* _What this task involves_
All lines up to and including the one that contains "- Ekstrak mod" are to be transcribed exactly, starting from the first line of the records.

──────── Source material

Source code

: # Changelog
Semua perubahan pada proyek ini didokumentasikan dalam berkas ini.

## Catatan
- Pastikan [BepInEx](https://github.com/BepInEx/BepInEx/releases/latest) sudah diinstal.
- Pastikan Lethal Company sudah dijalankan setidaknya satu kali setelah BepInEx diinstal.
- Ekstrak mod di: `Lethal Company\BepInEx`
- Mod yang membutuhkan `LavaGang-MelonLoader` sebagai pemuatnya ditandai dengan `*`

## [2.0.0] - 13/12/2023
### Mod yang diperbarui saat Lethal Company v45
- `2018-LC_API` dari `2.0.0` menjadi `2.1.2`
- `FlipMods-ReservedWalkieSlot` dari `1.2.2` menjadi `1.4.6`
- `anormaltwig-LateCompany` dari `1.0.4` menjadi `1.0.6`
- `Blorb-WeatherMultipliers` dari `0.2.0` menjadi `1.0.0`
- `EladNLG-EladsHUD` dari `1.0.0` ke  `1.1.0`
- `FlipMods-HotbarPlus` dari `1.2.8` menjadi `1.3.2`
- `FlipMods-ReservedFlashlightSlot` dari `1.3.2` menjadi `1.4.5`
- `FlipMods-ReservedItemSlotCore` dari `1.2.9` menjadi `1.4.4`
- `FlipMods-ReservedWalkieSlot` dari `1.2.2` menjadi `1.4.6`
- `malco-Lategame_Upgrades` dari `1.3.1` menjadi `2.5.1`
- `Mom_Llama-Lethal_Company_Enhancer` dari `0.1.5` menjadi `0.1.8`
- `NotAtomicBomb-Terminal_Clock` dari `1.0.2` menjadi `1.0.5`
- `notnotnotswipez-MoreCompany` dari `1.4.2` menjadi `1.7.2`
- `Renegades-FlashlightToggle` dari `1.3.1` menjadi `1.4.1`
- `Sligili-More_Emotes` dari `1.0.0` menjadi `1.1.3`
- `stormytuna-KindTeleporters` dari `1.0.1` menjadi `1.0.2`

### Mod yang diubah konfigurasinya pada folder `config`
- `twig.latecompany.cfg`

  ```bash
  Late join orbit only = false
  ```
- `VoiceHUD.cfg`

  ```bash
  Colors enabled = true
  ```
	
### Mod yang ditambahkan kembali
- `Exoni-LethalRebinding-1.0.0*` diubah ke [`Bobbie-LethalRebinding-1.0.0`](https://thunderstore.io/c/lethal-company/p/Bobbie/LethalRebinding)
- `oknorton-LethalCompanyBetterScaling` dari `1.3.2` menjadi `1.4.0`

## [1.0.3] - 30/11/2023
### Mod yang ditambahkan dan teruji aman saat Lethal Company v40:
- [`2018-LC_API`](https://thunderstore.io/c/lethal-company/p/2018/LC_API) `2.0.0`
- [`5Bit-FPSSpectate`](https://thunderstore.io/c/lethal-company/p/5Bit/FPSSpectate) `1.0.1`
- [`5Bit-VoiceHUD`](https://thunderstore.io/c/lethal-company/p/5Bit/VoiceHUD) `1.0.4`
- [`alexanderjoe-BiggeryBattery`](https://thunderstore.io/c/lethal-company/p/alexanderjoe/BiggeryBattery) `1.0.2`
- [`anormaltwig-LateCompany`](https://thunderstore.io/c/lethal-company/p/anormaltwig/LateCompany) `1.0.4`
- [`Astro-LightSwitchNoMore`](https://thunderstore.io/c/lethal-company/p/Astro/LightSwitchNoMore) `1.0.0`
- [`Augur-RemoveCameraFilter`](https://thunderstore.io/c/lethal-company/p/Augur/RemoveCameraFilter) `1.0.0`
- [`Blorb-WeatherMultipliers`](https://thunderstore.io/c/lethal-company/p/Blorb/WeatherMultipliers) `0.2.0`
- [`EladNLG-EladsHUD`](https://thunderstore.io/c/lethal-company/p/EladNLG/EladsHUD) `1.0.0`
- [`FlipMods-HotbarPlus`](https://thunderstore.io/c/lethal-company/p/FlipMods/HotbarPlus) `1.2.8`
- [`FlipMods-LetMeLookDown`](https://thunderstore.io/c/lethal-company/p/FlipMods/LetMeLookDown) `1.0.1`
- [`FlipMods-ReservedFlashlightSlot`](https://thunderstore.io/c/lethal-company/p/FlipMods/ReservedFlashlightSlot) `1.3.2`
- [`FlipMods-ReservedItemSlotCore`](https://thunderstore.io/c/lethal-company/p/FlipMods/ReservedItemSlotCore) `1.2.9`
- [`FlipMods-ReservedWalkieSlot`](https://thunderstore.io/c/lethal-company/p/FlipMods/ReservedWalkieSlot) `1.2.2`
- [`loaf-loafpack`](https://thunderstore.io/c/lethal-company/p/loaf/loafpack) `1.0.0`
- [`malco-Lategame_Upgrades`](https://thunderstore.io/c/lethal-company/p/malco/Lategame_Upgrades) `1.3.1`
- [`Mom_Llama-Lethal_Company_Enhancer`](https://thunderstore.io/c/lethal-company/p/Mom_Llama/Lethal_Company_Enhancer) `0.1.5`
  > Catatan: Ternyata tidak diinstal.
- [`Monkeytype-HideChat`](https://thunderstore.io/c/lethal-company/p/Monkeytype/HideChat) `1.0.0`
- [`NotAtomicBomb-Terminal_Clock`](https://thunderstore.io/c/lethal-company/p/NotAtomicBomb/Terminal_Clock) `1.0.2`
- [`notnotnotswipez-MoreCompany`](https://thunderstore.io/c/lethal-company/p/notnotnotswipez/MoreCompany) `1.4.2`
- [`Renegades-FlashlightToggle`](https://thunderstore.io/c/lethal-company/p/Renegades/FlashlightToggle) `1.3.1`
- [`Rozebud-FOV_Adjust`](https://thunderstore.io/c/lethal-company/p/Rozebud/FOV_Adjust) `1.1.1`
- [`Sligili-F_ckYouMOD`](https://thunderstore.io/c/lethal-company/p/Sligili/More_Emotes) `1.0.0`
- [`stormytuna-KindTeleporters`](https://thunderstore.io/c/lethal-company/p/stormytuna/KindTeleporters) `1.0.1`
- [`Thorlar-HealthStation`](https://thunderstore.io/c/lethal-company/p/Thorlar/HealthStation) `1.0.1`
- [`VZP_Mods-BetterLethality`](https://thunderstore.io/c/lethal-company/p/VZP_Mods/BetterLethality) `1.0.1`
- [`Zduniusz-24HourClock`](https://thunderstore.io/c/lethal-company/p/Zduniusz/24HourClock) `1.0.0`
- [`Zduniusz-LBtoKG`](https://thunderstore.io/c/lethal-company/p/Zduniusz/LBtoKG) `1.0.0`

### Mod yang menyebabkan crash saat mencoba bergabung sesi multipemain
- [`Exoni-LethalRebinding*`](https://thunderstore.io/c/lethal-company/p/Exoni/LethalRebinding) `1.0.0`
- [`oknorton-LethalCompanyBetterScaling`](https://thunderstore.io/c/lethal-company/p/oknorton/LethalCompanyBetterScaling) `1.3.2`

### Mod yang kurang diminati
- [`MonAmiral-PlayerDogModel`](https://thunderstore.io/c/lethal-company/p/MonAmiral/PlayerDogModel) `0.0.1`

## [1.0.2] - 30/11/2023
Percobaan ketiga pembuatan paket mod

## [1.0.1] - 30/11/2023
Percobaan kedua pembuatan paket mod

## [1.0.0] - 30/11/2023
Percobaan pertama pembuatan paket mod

────────────────

* _Your response_
Source code

: # Changelog
Semua perubahan pada proyek ini didokumentasikan dalam berkas ini.

## Catatan
- Pastikan [BepInEx](https://github.com/BepInEx/BepInEx/releases/latest) sudah diinstal.
- Pastikan Lethal Company sudah dijalankan setidaknya satu kali setelah BepInEx diinstal.
- Ekstrak mod di: `Lethal Company\BepInEx`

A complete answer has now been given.